The oxidation of phenol substrates to their corresponding quinones are the primary cause of fruit and vegetable browning during ripening, handling, and processing. Enzymatic browning affects the nutritional quality and appearance of fruits and produce. Over half of fruit losses are estimated to occur as a result of enzymatic browning, and tropical produce are particularly vulnerable to this reaction. The loss of nutrients can occur due to the interaction of quinones, produced by the oxidation of diphenols, with the side chains of essential amino acids derived from plant proteins. In particular, thiol and amine functional groups on the side chains of amino acids are highly susceptible to quinone binding and alkylation. The key role of catechol oxidase in enzymatic browning makes it a common target for inhibition. While a number of inhibitory strategies exist such as high temperature treatments(70-90 °C) to eliminate catechol oxidase catalytic activity, a popular strategy is decreasing the pH with citric acid. Catechol oxidase is more catalytically active in the pH 4-8 range due to coordination of the histidine residues to the catalytic copper centers. The use of acids like citric acid to decrease the pH below this optimum range diminishes the binding of the enzyme to its active site copper because the protonation of histidine residues interferes with their ability to coordinate with the copper centers.

== Health aspects ==
Fruits that are rich in polyphenol oxidase activity may affect the polyphenol content of other fruits consumed in the same meal. In particular mixed fruit juices and smoothies are at risk, as different fruits (and their cellular content) are mixed long time before digestion enzymes can inactivate the polyphenol oxidase.
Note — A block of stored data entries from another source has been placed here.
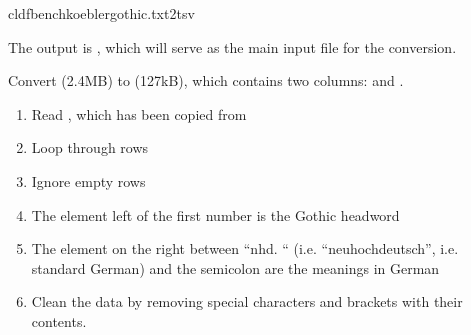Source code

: \documentclass[letterpaper,10pt,english]{sphinxmanual}
\begin{document}
{{{{\begin{sphinxVerbatim}[commandchars=\\\{\}]
cldfbenchkoeblergothic.txt2tsv
\end{sphinxVerbatim}

\sphinxAtStartPar
The output is , which will serve as the main input file
for the conversion.

\label{\detokenize{mkcldf:module-koeblergothiccommands.txt2tsv}}
\sphinxAtStartPar
Convert  (2.4MB) to  (127kB), which
contains two columns:  and .

\begin{fulllineitems}
\label{\detokenize{mkcldf:koeblergothiccommands.txt2tsv.run}}
\pysigstartsignatures
{}
\pysigstopsignatures\begin{enumerate}
%
\item {} 
\sphinxAtStartPar
Read , which has been copied from

\item {} 
\sphinxAtStartPar
Loop through rows

\item {} 
\sphinxAtStartPar
Ignore empty rows

\item {} 
\sphinxAtStartPar
The element left of the first number is the Gothic headword

\item {} 
\sphinxAtStartPar
The element on the right between “nhd. “ (i.e. “neuhochdeutsch”, i.e.
standard German) and the semi\sphinxhyphen{}colon are the meanings in German

\item {} 
\sphinxAtStartPar
Clean the data by removing special characters and brackets with their
contents.


\end{enumerate}
\end{fulllineitems}}}}}
\end{document}

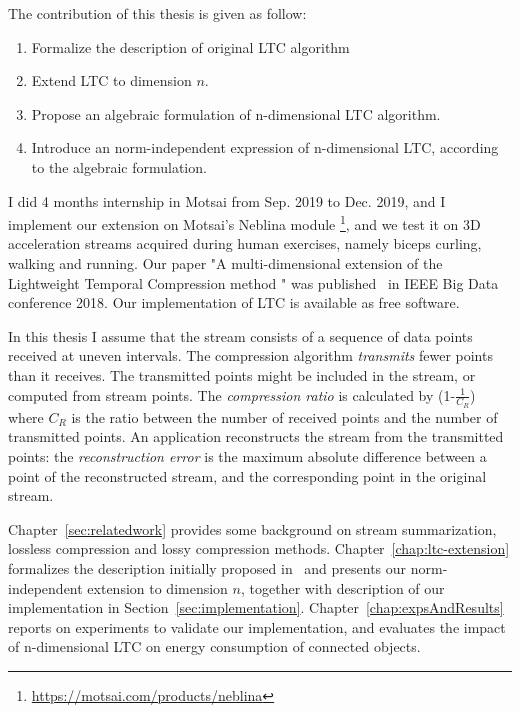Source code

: 
The contribution of this thesis is given as follow:
\begin{enumerate}
  \item Formalize the description of original LTC algorithm
  \item Extend LTC to dimension $n$.
  \item Propose an algebraic formulation of n-dimensional LTC algorithm.
  \item Introduce an norm-independent expression of n-dimensional LTC, according to
  the algebraic formulation.
\end{enumerate}


I did 4 months internship in Motsai from Sep. 2019 to Dec. 2019, and I implement
our extension on  Motsai's Neblina module
\footnote{\url{https://motsai.com/products/neblina}}, and we test it on 3D
acceleration streams acquired during human exercises, namely biceps curling,
walking and  running. Our paper "A multi-dimensional extension of the
Lightweight Temporal Compression method " was published~\cite{li2018multi} in
IEEE Big Data conference 2018. Our implementation of LTC is available as free
software.



In this thesis I assume that the stream consists of a sequence of data points
received at uneven intervals. The compression algorithm  \emph{transmits} fewer
points than it receives. The transmitted points  might be included in the
stream, or computed from stream points. The  \emph{compression ratio} is
calculated by (1-$\frac{1}{C_R}$) where $C_R$ is the ratio between the number of
received points and the number of transmitted points. An application
reconstructs the stream from the transmitted points: the  \emph{reconstruction
error} is the maximum absolute difference between  a point of the reconstructed
stream, and the corresponding  point in the original stream.


Chapter~\ref{sec:relatedwork} provides some background on stream summarization,
lossless compression and lossy compression methods.
Chapter~\ref{chap:ltc-extension} formalizes the description initially proposed
in~\cite{schoellhammer2004lightweight} and presents our norm-independent
extension to dimension $n$, together with description of our implementation in
Section~\ref{sec:implementation}. Chapter~\ref{chap:expsAndResults} reports on
experiments to validate our  implementation, and evaluates the impact of
n-dimensional LTC on  energy consumption of connected objects.






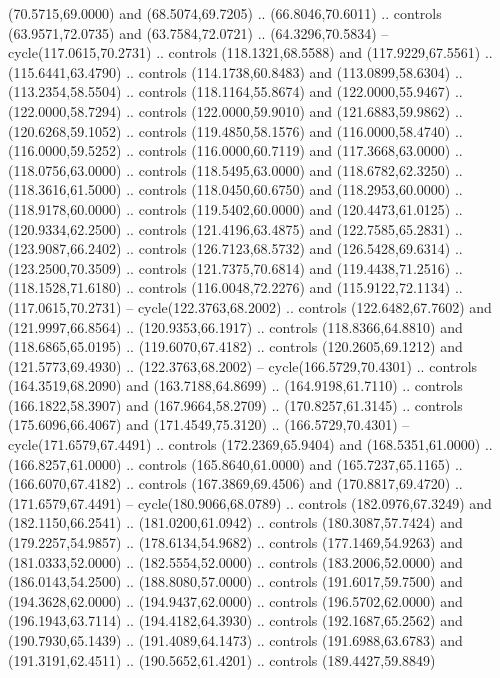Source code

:   (70.5715,69.0000) and (68.5074,69.7205) .. (66.8046,70.6011) .. controls
  (63.9571,72.0735) and (63.7584,72.0721) .. (64.3296,70.5834) --
  cycle(117.0615,70.2731) .. controls (118.1321,68.5588) and (117.9229,67.5561)
  .. (115.6441,63.4790) .. controls (114.1738,60.8483) and (113.0899,58.6304) ..
  (113.2354,58.5504) .. controls (118.1164,55.8674) and (122.0000,55.9467) ..
  (122.0000,58.7294) .. controls (122.0000,59.9010) and (121.6883,59.9862) ..
  (120.6268,59.1052) .. controls (119.4850,58.1576) and (116.0000,58.4740) ..
  (116.0000,59.5252) .. controls (116.0000,60.7119) and (117.3668,63.0000) ..
  (118.0756,63.0000) .. controls (118.5495,63.0000) and (118.6782,62.3250) ..
  (118.3616,61.5000) .. controls (118.0450,60.6750) and (118.2953,60.0000) ..
  (118.9178,60.0000) .. controls (119.5402,60.0000) and (120.4473,61.0125) ..
  (120.9334,62.2500) .. controls (121.4196,63.4875) and (122.7585,65.2831) ..
  (123.9087,66.2402) .. controls (126.7123,68.5732) and (126.5428,69.6314) ..
  (123.2500,70.3509) .. controls (121.7375,70.6814) and (119.4438,71.2516) ..
  (118.1528,71.6180) .. controls (116.0048,72.2276) and (115.9122,72.1134) ..
  (117.0615,70.2731) -- cycle(122.3763,68.2002) .. controls (122.6482,67.7602)
  and (121.9997,66.8564) .. (120.9353,66.1917) .. controls (118.8366,64.8810)
  and (118.6865,65.0195) .. (119.6070,67.4182) .. controls (120.2605,69.1212)
  and (121.5773,69.4930) .. (122.3763,68.2002) -- cycle(166.5729,70.4301) ..
  controls (164.3519,68.2090) and (163.7188,64.8699) .. (164.9198,61.7110) ..
  controls (166.1822,58.3907) and (167.9664,58.2709) .. (170.8257,61.3145) ..
  controls (175.6096,66.4067) and (171.4549,75.3120) .. (166.5729,70.4301) --
  cycle(171.6579,67.4491) .. controls (172.2369,65.9404) and (168.5351,61.0000)
  .. (166.8257,61.0000) .. controls (165.8640,61.0000) and (165.7237,65.1165) ..
  (166.6070,67.4182) .. controls (167.3869,69.4506) and (170.8817,69.4720) ..
  (171.6579,67.4491) -- cycle(180.9066,68.0789) .. controls (182.0976,67.3249)
  and (182.1150,66.2541) .. (181.0200,61.0942) .. controls (180.3087,57.7424)
  and (179.2257,54.9857) .. (178.6134,54.9682) .. controls (177.1469,54.9263)
  and (181.0333,52.0000) .. (182.5554,52.0000) .. controls (183.2006,52.0000)
  and (186.0143,54.2500) .. (188.8080,57.0000) .. controls (191.6017,59.7500)
  and (194.3628,62.0000) .. (194.9437,62.0000) .. controls (196.5702,62.0000)
  and (196.1943,63.7114) .. (194.4182,64.3930) .. controls (192.1687,65.2562)
  and (190.7930,65.1439) .. (191.4089,64.1473) .. controls (191.6988,63.6783)
  and (191.3191,62.4511) .. (190.5652,61.4201) .. controls (189.4427,59.8849)
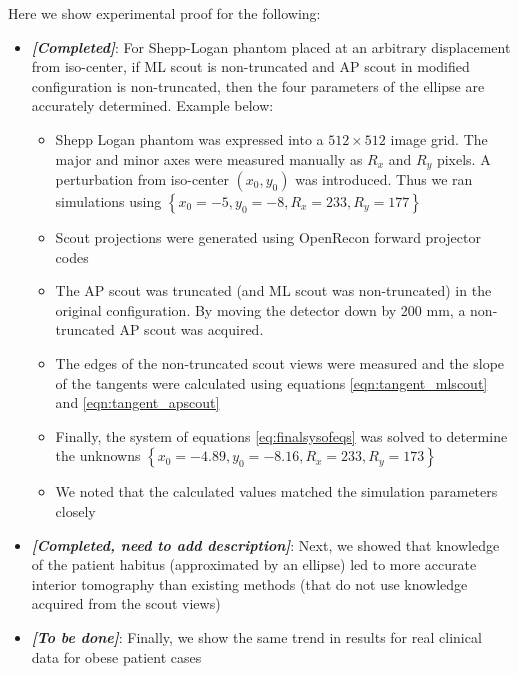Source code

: \documentclass[]{spie}
\begin{document}
Here we show experimental proof for the following:
\begin{itemize}
	\item \textbf{\textit{[Completed]}}: For Shepp-Logan phantom placed at an arbitrary displacement from iso-center, if ML scout is non-truncated and AP scout in modified configuration is non-truncated, then the four parameters of the ellipse are accurately determined. Example below:
		\begin{itemize}
			\item Shepp Logan phantom was expressed into a $512 \times 512$ image grid. The major and minor axes were measured manually as $R_x $ and $R_y $ pixels. A perturbation from iso-center $(x_0, y_0)$ was introduced. Thus we ran simulations using $\left\lbrace x_0 = -5, y_0 = -8, R_x = 233 , R_y = 177 \right\rbrace$
			\item Scout projections were generated using OpenRecon forward projector codes
			\item The AP scout was truncated (and ML scout was non-truncated) in the original configuration. By moving the detector down by 200 mm, a non-truncated AP scout was acquired. 
			\item The edges of the non-truncated scout views were measured and the slope of the tangents were calculated using equations \ref{eqn:tangent_mlscout} and \ref{eqn:tangent_apscout}
			\item Finally, the system of equations \ref{eq:finalsysofeqs} was solved to determine the unknowns $\left\lbrace x_0 = -4.89, y_0 = -8.16, R_x = 233 , R_y = 173 \right\rbrace$
			\item We noted that the calculated values matched the simulation parameters closely
		\end{itemize}
	\item \textbf{\textit{[Completed, need to add description]}}: Next, we showed that knowledge of the patient habitus (approximated by an ellipse) led to more accurate interior tomography than existing methods (that do not use knowledge acquired from the scout views)
	\item \textbf{\textit{[To be done]}}: Finally, we show the same trend in results for real clinical data for obese patient cases
\end{itemize}




\end{document}
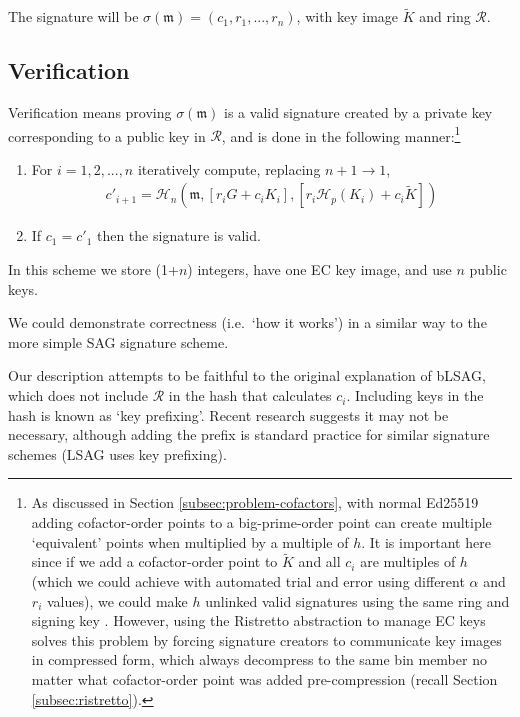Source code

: The signature will be \(\sigma(\mathfrak{m}) = (c_1, r_1, ..., r_n)\), with key image $\tilde{K}$ and ring $\mathcal{R}$.


\subsection*{Verification}

Verification means proving $\sigma(\mathfrak{m})$ is a valid signature created by a private key corresponding to a public key in $\mathcal{R}$, and is done in the following manner:\footnote{As discussed in Section \ref{subsec:problem-cofactors}, with normal Ed25519 adding cofactor-order points to a big-prime-order point can create multiple `equivalent' points when multiplied by a multiple of $h$. It is important here since if we add a cofactor-order point to $\tilde{K}$ and all $c_i$ are multiples of $h$ (which we could achieve with automated trial and error using different $\alpha$ and $r_i$ values), we could make $h$ unlinked valid signatures using the same ring and signing key \cite{key-image-bug}. However, using the Ristretto abstraction to manage EC keys solves this problem by forcing signature creators to communicate key images in compressed form, which always decompress to the same bin member no matter what cofactor-order point was added pre-compression (recall Section \ref{subsec:ristretto}).}

\begin{enumerate}
	\item For \(i = 1, 2, ..., n\) iteratively compute, replacing \(n + 1 \rightarrow 1\),\vspace{.175cm}
	\begin{align*}
	c'_{i+1} = \mathcal{H}_n(\mathfrak{m}, [r_i G + c_i {K_i}], [r_i \mathcal{H}_p(K_i) + c_i \tilde{K}])
	\end{align*}

	\item If \(c_1 = c'_1\) then the signature is valid.
\end{enumerate}

In this scheme we store (1+$n$) integers, have one EC key image, and use $n$ public keys.

We could demonstrate correctness (i.e.\ `how it works') in a similar way to the more simple SAG signature scheme.

Our description attempts to be faithful to the original explanation of bLSAG, which does not include $\mathcal{R}$ in the hash that calculates $c_i$. Including keys in the hash is known as `key prefixing'. Recent research \cite{key-prefix-paper} suggests it may not be necessary, although adding the prefix is standard practice for similar signature schemes (LSAG uses key prefixing).


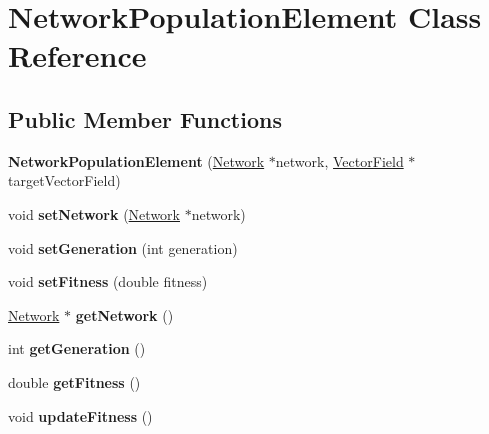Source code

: \hypertarget{classNetworkPopulationElement}{}\section{Network\+Population\+Element Class Reference}
\label{classNetworkPopulationElement}
\subsection*{Public Member Functions}
\begin{DoxyCompactItemize}
\item 
{\bfseries Network\+Population\+Element} (\hyperlink{classNetwork}{Network} $\ast$network, \hyperlink{classVectorField}{Vector\+Field} $\ast$target\+Vector\+Field)\hypertarget{classNetworkPopulationElement_aeed7d30a346b055a95dd1827fb2df1fb}{}\label{classNetworkPopulationElement_aeed7d30a346b055a95dd1827fb2df1fb}

\item 
void {\bfseries set\+Network} (\hyperlink{classNetwork}{Network} $\ast$network)\hypertarget{classNetworkPopulationElement_ab83a20e81daa8cf9c8dbc2f2d9f7e6d1}{}\label{classNetworkPopulationElement_ab83a20e81daa8cf9c8dbc2f2d9f7e6d1}

\item 
void {\bfseries set\+Generation} (int generation)\hypertarget{classNetworkPopulationElement_afb53613da5e6eeaf282a8aee0300177d}{}\label{classNetworkPopulationElement_afb53613da5e6eeaf282a8aee0300177d}

\item 
void {\bfseries set\+Fitness} (double fitness)\hypertarget{classNetworkPopulationElement_acda942cd45d2cb5ba6cb66736d2307d5}{}\label{classNetworkPopulationElement_acda942cd45d2cb5ba6cb66736d2307d5}

\item 
\hyperlink{classNetwork}{Network} $\ast$ {\bfseries get\+Network} ()\hypertarget{classNetworkPopulationElement_ab2ac6422dd7de65c411908188137de19}{}\label{classNetworkPopulationElement_ab2ac6422dd7de65c411908188137de19}

\item 
int {\bfseries get\+Generation} ()\hypertarget{classNetworkPopulationElement_abefb39c34b027b388b54f5a87fff046d}{}\label{classNetworkPopulationElement_abefb39c34b027b388b54f5a87fff046d}

\item 
double {\bfseries get\+Fitness} ()\hypertarget{classNetworkPopulationElement_a9a87c74424584b3cd00df6e62f34bbd0}{}\label{classNetworkPopulationElement_a9a87c74424584b3cd00df6e62f34bbd0}

\item 
void {\bfseries update\+Fitness} ()\hypertarget{classNetworkPopulationElement_a292d501aaee880c515cfed645e478c37}{}\label{classNetworkPopulationElement_a292d501aaee880c515cfed645e478c37}

\end{DoxyCompactItemize}


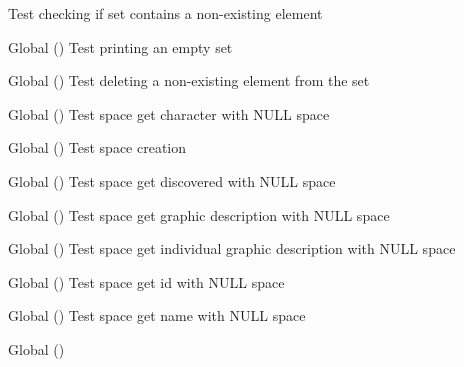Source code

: \begin{DoxyRefList}
%
Test checking if set contains a non-\/existing element  
\item[Global \doxylink{set__test_8c_a41ec3a4fd0af7d960f6b80561f9fec08}{test2\+\_\+set\+\_\+print} ()]\label{test__test000169}%
%
Test printing an empty set  
\item[Global \doxylink{set__test_8c_ae89af247bc1f5811ae037774e1920ff7}{test2\+\_\+set\+\_\+remove\+\_\+id} ()]\label{test__test000161}%
%
Test deleting a non-\/existing element from the set  
\item[Global \doxylink{space__test_8c_ad30236118e148fd4abe41cc83e254165}{test2\+\_\+space\+\_\+add\+\_\+character} ()]\label{test__test000199}%
%
Test space get character with NULL space  
\item[Global \doxylink{space__test_8c_a012cd3cf37a8d91e2d7098a264c29d65}{test2\+\_\+space\+\_\+create} ()]\label{test__test000171}%
%
Test space creation  
\item[Global \doxylink{space__test_8c_a64ea5465e55d87db62b95d88d6ecfb69}{test2\+\_\+space\+\_\+get\+\_\+discovered} ()]\label{test__test000193}%
%
Test space get discovered with NULL space  
\item[Global \doxylink{space__test_8c_a3422f19fd8a821a06ccba2feb52034c2}{test2\+\_\+space\+\_\+get\+\_\+gdesc} ()]\label{test__test000191}%
%
Test space get graphic description with NULL space  
\item[Global \doxylink{space__test_8c_ad1f3c6d156d05fd4778acaaf146755e3}{test2\+\_\+space\+\_\+get\+\_\+i\+\_\+dynamic\+\_\+description} ()]\label{test__test000205}%
%
Test space get individual graphic description with NULL space  
\item[Global \doxylink{space__test_8c_af9087176b0d3c41d83a17a4918b13e31}{test2\+\_\+space\+\_\+get\+\_\+id} ()]\label{test__test000178}%
%
Test space get id with NULL space  
\item[Global \doxylink{space__test_8c_aee88ed31c63efc674051a4563aed86e2}{test2\+\_\+space\+\_\+get\+\_\+name} ()]\label{test__test000180}%
%
Test space get name with NULL space  
\item[Global \doxylink{space__test_8c_a0b036973034eb7e3ff71ad43dcdea0a3}{test2\+\_\+space\+\_\+get\+\_\+num\+\_\+objects} ()]\label{test__test000197}%
%

\end{DoxyRefList}
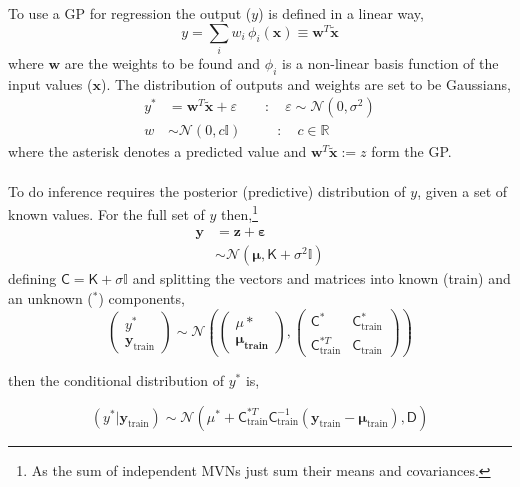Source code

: \documentclass[a4paper,10.5pt]{article}
\begin{document}
To use a GP for regression the output ($y$) is defined in a linear way,
\begin{equation}
	y = \sum_i w_i \,\phi_i(\boldsymbol{x}) \equiv \boldsymbol{w}^T\tilde{\boldsymbol{x}}
\end{equation}
where $\boldsymbol{w}$ are the weights to be found and $\phi_i$ is a non-linear basis function of the input values ($\boldsymbol{x}$). The distribution of outputs and weights are set to be Gaussians,
\begin{equation}
	\begin{aligned}
		y^* &= \boldsymbol{w}^T\tilde{\boldsymbol{x}} + \varepsilon \qquad : \quad
		\varepsilon \sim \mathcal{N}(0, \sigma^2)\\
		w &\sim \mathcal{N}(0, c\mathbb{I})  \qquad\;\; : \quad c \in \mathbb{R}
	\end{aligned}	
\end{equation}
where the asterisk denotes a predicted value and $\boldsymbol{w}^T\tilde{\boldsymbol{x}} := z$ form the GP. 
\\\\
To do inference requires the posterior (predictive) distribution of $y$, given a set of known values. For the full set of $y$ then,\footnote{As the sum of independent MVNs just sum their means and covariances.}
\begin{equation}
	\begin{aligned}
		\boldsymbol{y} &= \boldsymbol{z} + \boldsymbol{\varepsilon} \\
		&\sim \mathcal{N}(\boldsymbol{\mu}, \mathsf{K} + \sigma^2\mathbb{I})
	\end{aligned}
\end{equation} 
defining $\mathsf{C} = \mathsf{K} + \sigma\mathbb{I}$ and splitting the vectors and matrices into known (train) and an unknown (${}^*$) components,
\begin{equation}
	\begin{pmatrix}
		y^*\\
		\boldsymbol{y}_\text{train}
	\end{pmatrix}
	\sim \mathcal{N}\left(
		\begin{pmatrix}
			\mu*\\
			\boldsymbol{\mu_\text{train}}
		\end{pmatrix}
	,
	\begin{pmatrix}
		\mathsf{C}^* & \mathsf{C}^*_\text{train} \\
		\mathsf{C}^{* T}_\text{train} & \mathsf{C}_\text{train}
	\end{pmatrix}
	\right)
\end{equation}

then the conditional distribution of $y^*$ is,

\begin{equation}
	(y^* | \boldsymbol{y}_\text{train}) \sim \mathcal{N}(\mu^* +  \mathsf{C}^{* T}_\text{train}\mathsf{C}_\text{train}^{-1}(\boldsymbol{y}_\text{train} - \boldsymbol{\mu}_\text{train})
	, \mathsf{D})
\end{equation}
\end{document}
Thus, these beverages contain considerably less bioactive polyphenoles compared to fruit juices made entirely of low-PPO fruits or whole fruits.

==Artificial enzymes==

New approaches to design artificial enzymes based on amino acids or peptides as characteristic molecular moieties have led to a significant expansion of the field of artificial enzymes or enzyme mimics. Recent results by the group of Rob Liskamp have shown that scaffolded histidine residues can be used as mimics of certain metalloproteins and -enzymes. The structural mimicry of certain copper proteins (e.g. hemocyanin, tyrosinase and catechol oxidase), containing type-3 copper binding sites, has been shown. This is a significant improvement since the use of scaffolded histidine residues is one step closer to the mimicry of enzymes by biologically relevant species.